Database Design – How to Convert a Relation into BCNF

database-designnormalizationrelational-theory

I understand that to convert to BCNF, we need to take into account all violations and decompose as necessary with each FD.

For example, if we had R(A,B,C,D) with FD's AB->C, B->D, C->A. We can compute the closures of each, {AB}+ = ABCD, {B}+ = BD, {C}+ = CA.

And after going through the algorithm, a valid decomposition into BCNF would be R1(B,D), R2(C,A), R3(B,C).

Where I'm confused is that while this decomposition seems correct following the algorithm, how can it be correct if the first functional dependency AB->C does not seem to be satisfied?

Best Answer

The decomposition that you have produced is in effect correct, in the sense that the decomposed schemas are in BCNF.

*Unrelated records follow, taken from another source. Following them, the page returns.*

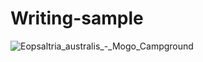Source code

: # Writing-sample
![Eopsaltria_australis_-_Mogo_Campground](https://github.com/Eshrath-Fathima/Writing-sample/assets/140006285/f12b1b3a-50d7-4145-a200-fcc9618875a5)
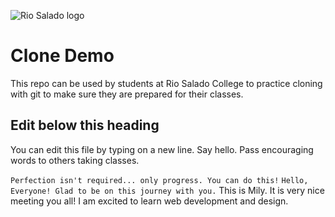 ![Rio Salado logo](Logo_RGB_RSC_Horizontal.jpg)
# Clone Demo

This repo can be used by students at Rio Salado College to practice cloning with git to make sure they are prepared for their classes.

## Edit below this heading

You can edit this file by typing on a new line. Say hello. Pass encouraging words to others taking classes.

`Perfection isn't required... only progress. You can do this!`
`Hello, Everyone! Glad to be on this journey with you.`
This is Mily. It is very nice meeting you all!
I am excited to learn web development and design. 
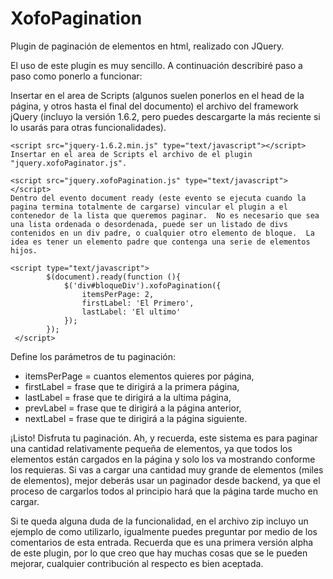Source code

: XofoPagination
==============

Plugin de paginación de elementos en html, realizado con JQuery.

El uso de este plugin es muy sencillo.  A continuación describiré paso a paso como ponerlo a funcionar:

Insertar en el area de Scripts (algunos suelen ponerlos en el head de la página, y otros hasta el final del documento) el archivo del framework jQuery (incluyo la versión 1.6.2, pero puedes descargarte la más reciente si lo usarás para otras funcionalidades).

    <script src="jquery-1.6.2.min.js" type="text/javascript"></script>
    Insertar en el area de Scripts el archivo de el plugin "jquery.xofoPaginator.js".

    <script src="jquery.xofoPagination.js" type="text/javascript"></script>
    Dentro del evento document ready (este evento se ejecuta cuando la pagina termina totalmente de cargarse) vincular el plugin a el contenedor de la lista que queremos paginar.  No es necesario que sea una lista ordenada o desordenada, puede ser un listado de divs contenidos en un div padre, o cualquier otro elemento de bloque.  La idea es tener un elemento padre que contenga una serie de elementos hijos.

    <script type="text/javascript">
            $(document).ready(function (){
                $('div#bloqueDiv').xofoPagination({
                    itemsPerPage: 2,
                    firstLabel: 'El Primero',
                    lastLabel: 'El ultimo'
                });
            });
     </script>

Define los parámetros de tu paginación: 

- itemsPerPage = cuantos elementos quieres por página, 
- firstLabel = frase que te dirigirá a la primera página, 
- lastLabel = frase que te dirigirá a la ultima página,
- prevLabel = frase que te dirigirá a la página anterior,
- nextLabel = frase que te dirigirá a la página siguiente.

¡Listo! Disfruta tu paginación.  Ah, y recuerda, este sistema es para paginar una cantidad relativamente pequeña de elementos, ya que todos los elementos están cargados en la página y solo los va mostrando conforme los requieras.  Si vas a cargar una cantidad muy grande de elementos (miles de elementos), mejor deberás usar un paginador desde backend, ya que el proceso de cargarlos todos al principio hará que la página tarde mucho en cargar.

Si te queda alguna duda de la funcionalidad, en el archivo zip incluyo un ejemplo de como utilizarlo, igualmente puedes preguntar por medio de los comentarios de esta entrada.  Recuerda que es una primera versión alpha de este plugin, por lo que creo que hay muchas cosas que se le pueden mejorar, cualquier contribución al respecto es bien aceptada.
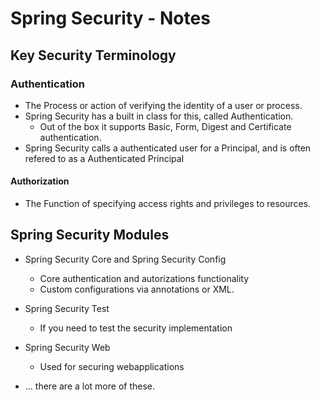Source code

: # Spring Security - Notes

## Key Security Terminology

### Authentication

 - The Process or action of verifying the identity of a user or process.
 - Spring Security has a built in class for this, called Authentication.
	- Out of the box it supports Basic, Form, Digest and Certificate authentication.
 - Spring Security calls a authenticated user for a Principal, and is often refered to as a Authenticated Principal

#### Authorization
 - The Function of specifying access rights and privileges to resources.


## Spring Security Modules

 - Spring Security Core and Spring Security Config
	- Core authentication and autorizations functionality
	- Custom configurations via annotations or XML.

 - Spring Security Test
	- If you need to test the security implementation

 - Spring Security Web
	- Used for securing webapplications
	
 - ... there are a lot more of these.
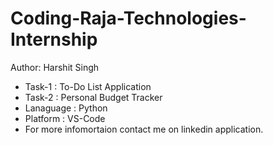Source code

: # Coding-Raja-Technologies-Internship
Author: Harshit Singh
* Task-1 : To-Do List Application
* Task-2 : Personal Budget Tracker
* Lanaguage : Python 
* Platform : VS-Code
* For more infomortaion contact me on linkedin application.


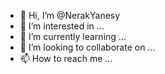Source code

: - 👋 Hi, I’m @NerakYanesy
- 👀 I’m interested in ...
- 🌱 I’m currently learning ...
- 💞️ I’m looking to collaborate on ...
- 📫 How to reach me ...

<!---
NerakYanesy/NerakYanesy is a ✨ special ✨ repository because its `README.md` (this file) appears on your GitHub profile.
You can click the Preview link to take a look at your changes.
--->
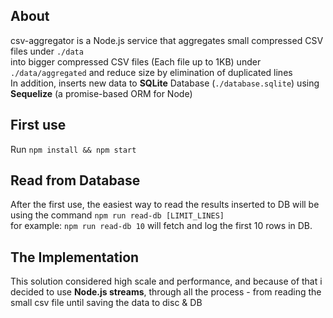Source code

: ## About
csv-aggregator is a Node.js service that aggregates small compressed CSV files under `./data` </br>
into bigger compressed CSV files (Each file up to 1KB) under `./data/aggregated`
and reduce size by elimination of duplicated lines  </br>
In addition, inserts new data to **SQLite** Database (`./database.sqlite`) using **Sequelize** (a promise-based ORM for Node) 

## First use
Run `npm install && npm start`

## Read from Database
After the first use, the easiest way to read the results inserted to DB will be using the command `npm run read-db [LIMIT_LINES]` </br> 
for example: `npm run read-db 10` will fetch and log the first 10 rows in DB.

## The Implementation
This solution considered high scale and performance, and because of that i decided to use
**Node.js streams**, through all the process - from reading the small csv file until saving the data to disc & DB
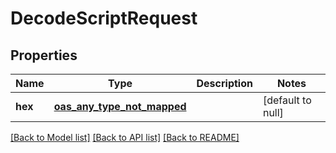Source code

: # DecodeScriptRequest
## Properties

| Name | Type | Description | Notes |
|------------ | ------------- | ------------- | -------------|
| **hex** | [**oas_any_type_not_mapped**](.md) |  | [default to null] |

[[Back to Model list]](../README.md#documentation-for-models) [[Back to API list]](../README.md#documentation-for-api-endpoints) [[Back to README]](../README.md)

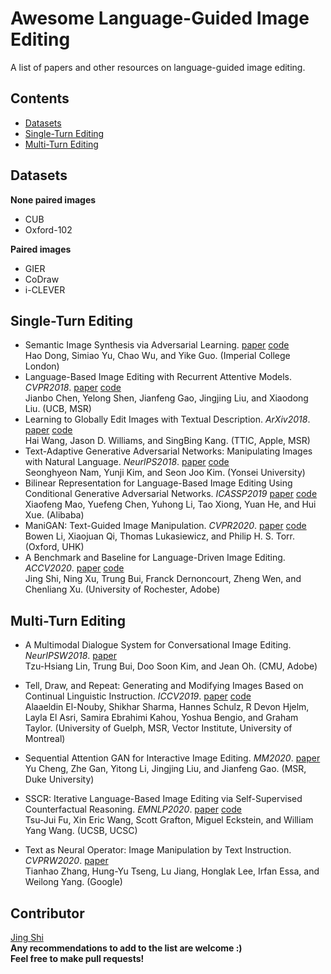 # Awesome Language-Guided Image Editing

A list of papers and other resources on language-guided image editing.

## Contents

- [Datasets](#Datasets)
- [Single-Turn Editing](#Single-Turn-Editing)
- [Multi-Turn Editing](#Multi-Turn-Editing)

## Datasets

**None paired images**

- CUB
- Oxford-102

**Paired images**

- GIER
- CoDraw
- i-CLEVER

## Single-Turn Editing

- Semantic Image Synthesis via Adversarial Learning. [paper](http://arxiv.org/abs/1707.06873) [code](https://github.com/woozzu/dong_iccv_2017) <br>Hao Dong, Simiao Yu, Chao Wu, and Yike Guo. (Imperial College London)
- Language-Based Image Editing with Recurrent Attentive Models. *CVPR2018*. [paper](http://arxiv.org/abs/1711.06288) [code](https://github.com/Jianbo-Lab/LBIE) <br>Jianbo Chen, Yelong Shen, Jianfeng Gao, Jingjing Liu, and Xiaodong Liu. (UCB, MSR)
- Learning to Globally Edit Images with Textual Description. *ArXiv2018*. [paper](http://arxiv.org/abs/1810.05786) [code](https://github.com/sohuren/Img_edit_with_text)<br>
  Hai Wang, Jason D. Williams, and SingBing Kang. (TTIC, Apple, MSR)
- Text-Adaptive Generative Adversarial Networks: Manipulating Images with Natural Language. *NeurlPS2018*. [paper](http://arxiv.org/abs/1810.11919) [code](https://github.com/woozzu/tagan)<br>
  Seonghyeon Nam, Yunji Kim, and Seon Joo Kim. (Yonsei University)
- Bilinear Representation for Language-Based Image Editing Using Conditional Generative Adversarial Networks. *ICASSP2019* [paper](https://doi.org/10.1109/ICASSP.2019.8683008) [code](https://github.com/vtddggg/BilinearGAN_for_LBIE)<br>
  Xiaofeng Mao, Yuefeng Chen, Yuhong Li, Tao Xiong, Yuan He, and Hui Xue. (Alibaba)
- ManiGAN: Text-Guided Image Manipulation. *CVPR2020*. [paper](http://arxiv.org/abs/1912.06203) [code](https://github.com/mrlibw/ManiGAN)<br>
  Bowen Li, Xiaojuan Qi, Thomas Lukasiewicz, and Philip H. S. Torr. (Oxford, UHK)
- A Benchmark and Baseline for Language-Driven Image Editing. *ACCV2020*. [paper](http://arxiv.org/abs/2010.02330) [code](https://github.com/jshi31/LDIE_ACCV)<br>
  Jing Shi, Ning Xu, Trung Bui, Franck Dernoncourt, Zheng Wen, and Chenliang Xu. (University of Rochester, Adobe)

## Multi-Turn Editing

- A Multimodal Dialogue System for Conversational Image Editing. *NeurIPSW2018*. [paper](http://arxiv.org/abs/2002.06484) <br>
  Tzu-Hsiang Lin, Trung Bui, Doo Soon Kim, and Jean Oh. (CMU, Adobe)
- Tell, Draw, and Repeat: Generating and Modifying Images Based on Continual Linguistic Instruction. *ICCV2019*. [paper](https://doi.org/10.1109/ICCV.2019.01040) [code](https://github.com/Maluuba/GeNeVA)<br>
  Alaaeldin El-Nouby, Shikhar Sharma, Hannes Schulz, R Devon Hjelm, Layla El Asri, Samira Ebrahimi Kahou, Yoshua Bengio, and Graham Taylor. (University of Guelph, MSR, Vector Institute, University of Montreal)

- Sequential Attention GAN for Interactive Image Editing. *MM2020*. [paper](http://arxiv.org/abs/1812.08352)<br>
  Yu Cheng, Zhe Gan, Yitong Li, Jingjing Liu, and Jianfeng Gao. (MSR, Duke University)

- SSCR: Iterative Language-Based Image Editing via Self-Supervised Counterfactual Reasoning. *EMNLP2020*. [paper](http://arxiv.org/abs/2009.09566) [code](https://github.com/tsujuifu/pytorch_sscr)<br>
  Tsu-Jui Fu, Xin Eric Wang, Scott Grafton, Miguel Eckstein, and William Yang Wang. (UCSB, UCSC)

- Text as Neural Operator: Image Manipulation by Text Instruction. *CVPRW2020*. [paper<br>](http://arxiv.org/abs/2008.04556)
  Tianhao Zhang, Hung-Yu Tseng, Lu Jiang, Honglak Lee, Irfan Essa, and Weilong Yang. (Google)

## Contributor 

[Jing Shi](https://www.cs.rochester.edu/u/jshi31/) <br>**Any recommendations to add to the list are welcome :)**<br>
**Feel free to make pull requests!**

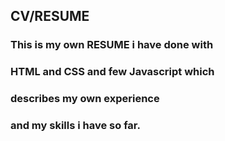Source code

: ## CV/RESUME

### This is my own RESUME i have done with 
### HTML and CSS and few Javascript which
### describes my own experience 
### and my skills i have so far.
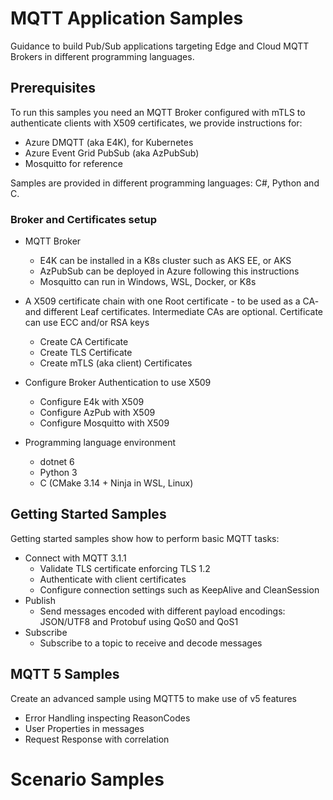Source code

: # MQTT Application Samples

Guidance to build Pub/Sub applications targeting Edge and Cloud MQTT Brokers in different programming languages.

## Prerequisites

To run this samples you need an MQTT Broker configured with mTLS to authenticate clients with X509 certificates, we provide instructions for:

- Azure DMQTT (aka E4K), for Kubernetes
- Azure Event Grid PubSub (aka AzPubSub)
- Mosquitto for reference

Samples are provided in different programming languages: C#, Python and C.

### Broker and Certificates setup

- MQTT Broker
  - E4K can be installed in a K8s cluster such as AKS EE, or AKS
  - AzPubSub can be deployed in Azure following this instructions
  - Mosquitto can run in Windows, WSL, Docker, or K8s

- A X509 certificate chain with one Root certificate - to be used as a CA- and different Leaf certificates. Intermediate CAs are optional. Certificate can use ECC and/or RSA keys
  - Create CA Certificate
  - Create TLS Certificate
  - Create mTLS (aka client) Certificates

- Configure Broker Authentication to use X509
  - Configure E4k with X509 
  - Configure AzPub with X509
  - Configure Mosquitto with X509

- Programming language environment
  - dotnet 6
  - Python 3
  - C (CMake 3.14 + Ninja in WSL, Linux)


## Getting Started Samples

Getting started samples show how to perform basic MQTT tasks:

- Connect with MQTT 3.1.1
  - Validate TLS certificate enforcing TLS 1.2
  - Authenticate with client certificates
  - Configure connection settings such as KeepAlive and CleanSession
- Publish 
  - Send messages encoded with different payload encodings: JSON/UTF8 and Protobuf using QoS0 and QoS1
- Subscribe
  - Subscribe to a topic to receive and decode messages
 
## MQTT 5 Samples

Create an advanced sample using MQTT5 to make use of v5 features

- Error Handling inspecting ReasonCodes
- User Properties in messages 
- Request Response with correlation

# Scenario Samples




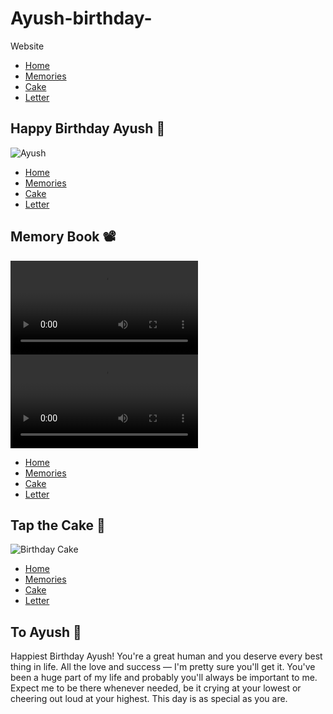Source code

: # Ayush-birthday-
Website 
<!DOCTYPE html>
<html lang="en">
<head>
  <meta charset="UTF-8" />
  <meta name="viewport" content="width=device-width, initial-scale=1.0" />
  <title>Happy Birthday Ayush</title>
  <link rel="stylesheet" href="style.css" />
</head>
<body>
  <nav>
    <ul>
      <li><a href="index.html">Home</a></li>
      <li><a href="memories.html">Memories</a></li>
      <li><a href="cake.html">Cake</a></li>
      <li><a href="letter.html">Letter</a></li>
    </ul>
  </nav>

  <section class="centered">
    <h1>Happy Birthday Ayush 🤍</h1>
    <img src="ayush.jpg" alt="Ayush" class="main-photo" />
  </section>

  <audio id="bg-music" autoplay loop>
    <source src="sparks.mp3" type="audio/mpeg" />
  </audio>
</body>
</html>
<!DOCTYPE html>
<html lang="en">
<head>
  <meta charset="UTF-8" />
  <meta name="viewport" content="width=device-width, initial-scale=1.0" />
  <title>Memories</title>
  <link rel="stylesheet" href="style.css" />
</head>
<body>
  <nav>
    <ul>
      <li><a href="index.html">Home</a></li>
      <li><a href="memories.html">Memories</a></li>
      <li><a href="cake.html">Cake</a></li>
      <li><a href="letter.html">Letter</a></li>
    </ul>
  </nav>

  <section class="memory-section">
    <h2>Memory Book 📽️</h2>
    <video controls class="memory-video">
      <source src="memory1.mp4" type="video/mp4" />
    </video>
    <video controls class="memory-video">
      <source src="memory2.mp4" type="video/mp4" />
    </video>
  </section>
</body>
</html>
<!DOCTYPE html>
<html lang="en">
<head>
  <meta charset="UTF-8" />
  <meta name="viewport" content="width=device-width, initial-scale=1.0" />
  <title>Birthday Cake</title>
  <link rel="stylesheet" href="style.css" />
  <script defer src="cake.js"></script>
</head>
<body>
  <nav>
    <ul>
      <li><a href="index.html">Home</a></li>
      <li><a href="memories.html">Memories</a></li>
      <li><a href="cake.html">Cake</a></li>
      <li><a href="letter.html">Letter</a></li>
    </ul>
  </nav>

  <section class="centered">
    <h2>Tap the Cake 🎂</h2>
    <img src="cake.png" alt="Birthday Cake" id="cake" />
  </section>
</body>
</html>
<!DOCTYPE html>
<html lang="en">
<head>
  <meta charset="UTF-8" />
  <meta name="viewport" content="width=device-width, initial-scale=1.0" />
  <title>Letter</title>
  <link rel="stylesheet" href="style.css" />
</head>
<body>
  <nav>
    <ul>
      <li><a href="index.html">Home</a></li>
      <li><a href="memories.html">Memories</a></li>
      <li><a href="cake.html">Cake</a></li>
      <li><a href="letter.html">Letter</a></li>
    </ul>
  </nav>

  <section class="letter">
    <h2>To Ayush 🤍</h2>
    <p>
      Happiest Birthday Ayush! You're a great human and you deserve every best thing in life. All the love and success — I'm pretty sure you'll get it. You've been a huge part of my life and probably you'll always be important to me. Expect me to be there whenever needed, be it crying at your lowest or cheering out loud at your highest. This day is as special as you are.
    </p>
  </section>
</body>
</html>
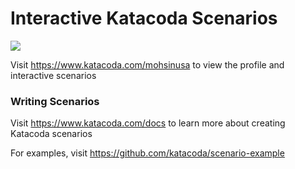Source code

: # Interactive Katacoda Scenarios

[![](http://shields.katacoda.com/katacoda/mohsinusa/count.svg)](https://www.katacoda.com/mohsinusa "Get your profile on Katacoda.com")

Visit https://www.katacoda.com/mohsinusa to view the profile and interactive scenarios

### Writing Scenarios
Visit https://www.katacoda.com/docs to learn more about creating Katacoda scenarios

For examples, visit https://github.com/katacoda/scenario-example
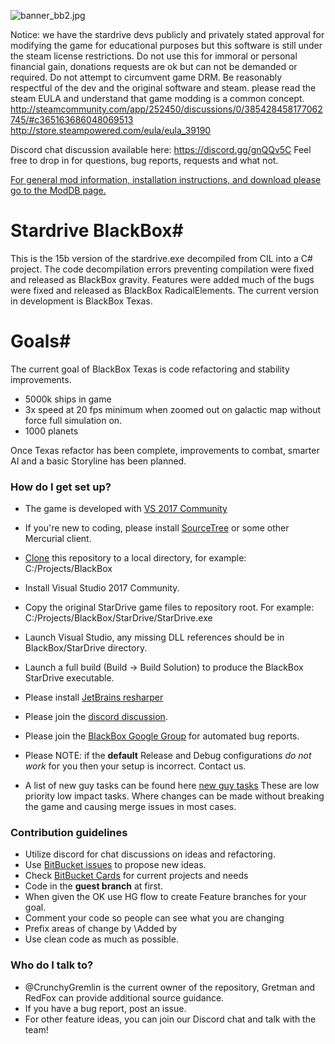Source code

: ![banner_bb2.jpg](https://bitbucket.org/repo/4AAMq9/images/765859828-banner_bb2.jpg)

Notice: we have the stardrive devs publicly and privately stated approval for modifying the game for educational purposes but this software is still under the steam license restrictions. Do not use this for immoral or personal financial gain, donations requests are ok but can not be demanded or required. Do not attempt to circumvent game DRM. Be reasonably respectful of the dev and the original software and steam. 
please read the steam EULA and understand that game modding is a common concept. 
http://steamcommunity.com/app/252450/discussions/0/385428458177062745/#c365163686048069513
http://store.steampowered.com/eula/eula_39190

Discord chat discussion available here:
https://discord.gg/gnQQv5C
Feel free to drop in for questions, bug reports, requests and what not. 


[For general mod information, installation instructions, and download please go to the ModDB page.](http://www.moddb.com/mods/deveks-mod)


# Stardrive BlackBox#
This is the 15b version of the stardrive.exe decompiled from CIL into a C# project. The code decompilation errors preventing compilation were fixed and released as BlackBox gravity. Features were added much of the bugs were fixed and released as BlackBox RadicalElements. The current version in development is BlackBox Texas.


# Goals#
The current goal of BlackBox Texas is code refactoring and stability improvements.

* 5000k ships in game
* 3x speed at 20 fps minimum when zoomed out on galactic map without force full simulation on. 
* 1000 planets

Once Texas refactor has been complete, improvements to combat, smarter AI and a basic Storyline has been planned.


### How do I get set up? ###

* The game is developed with [VS 2017 Community](https://www.visualstudio.com/downloads/)
* If you're new to coding, please install [SourceTree](https://www.sourcetreeapp.com/) or some other Mercurial client. 
* [Clone](https://confluence.atlassian.com/sourcetreekb/clone-a-repository-into-sourcetree-780870050.html) this repository to a local directory, for example: C:/Projects/BlackBox
* Install Visual Studio 2017 Community.
* Copy the original StarDrive game files to repository root. For example: C:/Projects/BlackBox/StarDrive/StarDrive.exe
* Launch Visual Studio, any missing DLL references should be in BlackBox/StarDrive directory.
* Launch a full build (Build -> Build Solution) to produce the BlackBox StarDrive executable.

* Please install [JetBrains resharper](https://www.jetbrains.com/resharper/download/)
* Please join the [discord discussion](https://discord.gg/gnQQv5C).
* Please join the [BlackBox Google Group](https://groups.google.com/forum/#!forum/blackboxmod) for automated bug reports. 
* Please NOTE: if the **default** Release and Debug configurations *do not work* for you then your setup is incorrect. Contact us. 
* A list of new guy tasks can be found here [new guy tasks](https://bitbucket.org/CrunchyGremlin/sd-blackbox/issues?component=New+Guy+Tasks%3A+CleanUp&status=open&status=new) These are low priority low impact tasks. Where changes can be made without breaking the game and causing merge issues in most cases. 

### Contribution guidelines ###

* Utilize discord for chat discussions on ideas and refactoring.
* Use [BitBucket issues](https://bitbucket.org/CrunchyGremlin/sd-blackbox/issues/new) to propose new ideas. 
* Check [BitBucket Cards](http://www.bitbucketcards.com/CrunchyGremlin/sd-blackbox#)  for current projects and needs
* Code in the **guest branch** at first.
* When given the OK use HG flow to create Feature branches for your goal. 
* Comment your code so people can see what you are changing
* Prefix areas of change by \\Added by <your Alias> <whatever changes>
* Use clean code as much as possible.

### Who do I talk to? ###

* @CrunchyGremlin is the current owner of the repository, Gretman and RedFox can provide additional source guidance.
* If you have a bug report, post an issue.
* For other feature ideas, you can join our Discord chat and talk with the team!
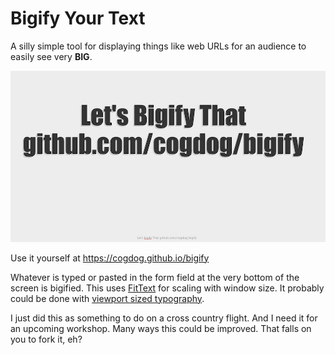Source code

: # Bigify Your Text

A silly simple tool for displaying things like web URLs for an audience to easily see very **BIG**.

![](images/bigify.jpg "Bigify Example")

Use it yourself at https://cogdog.github.io/bigify

Whatever is typed or pasted in the form field at the very bottom of the screen is bigified. This uses [FitText](http://fittextjs.com/) for scaling with window size. It probably could be done with [viewport sized typography](https://css-tricks.com/viewport-sized-typography/).

I just did this as something to do on a cross country flight. And I need it for an upcoming workshop. Many ways this could be improved. That falls on you to fork it, eh?
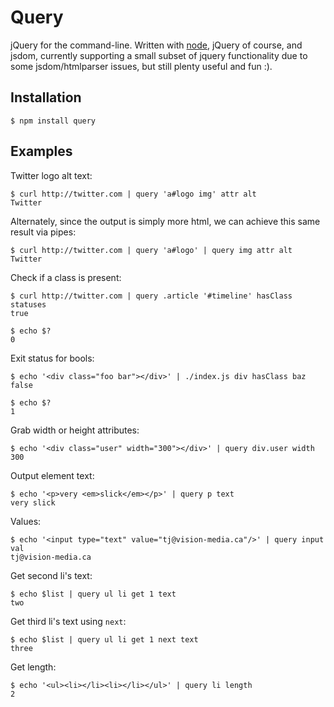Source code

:
# Query

 jQuery for the command-line. Written with [node](http://nodejs.org), jQuery of course, and jsdom, currently supporting a small subset of jquery functionality due to some jsdom/htmlparser issues, but still plenty useful and fun :).

## Installation

    $ npm install query

## Examples

  Twitter logo alt text:
  
    $ curl http://twitter.com | query 'a#logo img' attr alt
    Twitter

  Alternately, since the output is simply more html, we can achieve this same result via pipes:
  
    $ curl http://twitter.com | query 'a#logo' | query img attr alt
    Twitter

  Check if a class is present:
  
    $ curl http://twitter.com | query .article '#timeline' hasClass statuses
    true
    
    $ echo $?
    0

  Exit status for bools:
  
    $ echo '<div class="foo bar"></div>' | ./index.js div hasClass baz
    false
    
    $ echo $?
    1

  Grab width or height attributes:
  
    $ echo '<div class="user" width="300"></div>' | query div.user width
    300

  Output element text:
  
    $ echo '<p>very <em>slick</em></p>' | query p text
    very slick

  Values:
  
    $ echo '<input type="text" value="tj@vision-media.ca"/>' | query input val
    tj@vision-media.ca
  
  Get second li's text:
  
    $ echo $list | query ul li get 1 text
    two
  
  Get third li's text using `next`:
  
    $ echo $list | query ul li get 1 next text
    three

  Get length:
  
    $ echo '<ul><li></li><li></li></ul>' | query li length
    2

However, as you have already noted, it does not preserve the dependencies, in particular the dependency AB → C is lost.

So you have re-discovered an important point about the decomposition in BCNF: one can always decompose a relation in BCNF, but at the price of sometimes losing one or more dependencies.

What does this mean in practice? We can lose (possibly important) constraints. In this case, for instance, the constraint that for each couple of values AB there is always a single value of C cannot be enforced on the resulting schema.

Can we do something for this? Well, we could decompose instead in 3NF, because the synthesis algorithm used for 3NF is guaranteed to produce always lossless and functional dependency preserving decompositions. In this case, for instance, it will produce the decomposition R1(A B C) and R2(B D), that maintains all the dependencies.

But, wait a moment! we have now a decomposition that does not eliminates all the redundancies eliminated with the BCNF algorithm, since, because of the dependency C → A, we will have the same value of A each time we have a certain value for C.

So, we have now a dilemma: should we prefer the 3NF that preserves the dependencies at the expense of maintaining some redundancy, or should we prefer the BCNF that reduces the redundancies at the expense of losing some “meaning” of the data?

The opinion of many is that we should choose the 3NF, since data meaning is considered more important that data redundancy (and not only this, but because the 3NF algorithm is a polynomial algorithm, while the BCNF algorithm is an exponential one).